US amateur investigator Blaine Gibson is searching for MH370 evidence and is in Augusta asking people to be on the lookout for debris along the South West coastline.
Mr Gibson has spent the last three years travelling around the Indian Ocean trying to find the missing Malaysian Airlines aircraft which disappeared on March 8, 2014.
The plane was travelling from Kuala Lumpur to Beijing with 239 people on board when it went missing.
“I have always loved to travel and solve mysteries and this one really inspired me because it is in real time, involves real people who lost their loved ones, who need and deserve answers,” he said.

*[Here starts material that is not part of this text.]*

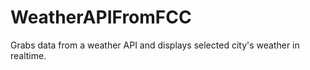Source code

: # WeatherAPIFromFCC
Grabs data from a weather API and displays selected city's weather in realtime.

“It involves aviation, oceanography, science, politics, everything.”
Mr Gibson has already found pieces of the missing plane in Mozambique and Madagascar after he was told by a professor where he could find parts of the wreckage.
The search for the missing plane has captivated Mr Gibson who has since found 15 pieces of the plane and hundreds of personal affects and hopes to find answers for the families and flying public.
“I cannot let it go I am part of it and I have to make sure the truth is found out,” he said.
Mr Gibson is on his way to Augusta, because no debris he found in Africa, has ever been recovered from Australia.
“If it was as far South as were they were looking, South of Cape Leeuwin, things would have gone East towards the Southern Coast of Australia and Tasmania,” he said.
All the debris from the plane has washed up on the African side of the Indian Ocean, which Mr Gibson said, meant the crash site was further North than investigators thought.
The oceanographer who told Mr Gibson where to look said by now it was possible that debris would circle back and wash ashore in Southern Australia.
“Meaning the Southern Coast of Western Australia,” he said.
“Most likely it could miss Australia too and keep circling back but it could get caught up in those Southern currents and wind up on the coast of the Southern Ocean.”
Mr Gibson said people needed to be on the lookout and keep their eyes open for some of the distinctive things that could be from the plane.
People should be looking out for unusual piles of bags all in the same condition, pieces of aircraft or cabin debris, with parts of the interior having a distinctive honeycomb veneer and black carbon fibre.
“The hexagon is the strongest geometric shape, bees use it for their hives, and aircraft engineers use it to design aircraft, it is like a plastic composite” he said.
The weight of missing aircraft items would be very light, similar to driftwood, and would quite likely be thin.
If people do find items which appear unusual or could possibly be from the aircraft they should take a photo of the item before handing it into local police.
Mr Gibson is also hoping to find out more information about an item which was found in Scott River, even though the Australian Transport Safety Bureau found the item was not from the aircraft.
“It is very good he found that and handed it in for it to be studied and examined but it was found by the ATSB not to be from the plane,” he said.
He would also like to talk to people in Augusta who claim they saw a plane on the day MH370 went missing.
Mr Gibson wants to find the evidence by letting the ocean do the work and looking on the shorelines to find actual pieces of the plane.
He also talks to witnesses who saw something even if it didn’t fit the data to consider what they said objectively and with an open mind.
“In doing that I have been successful,” he said.
“I still do not have a theory, I am still investigating.”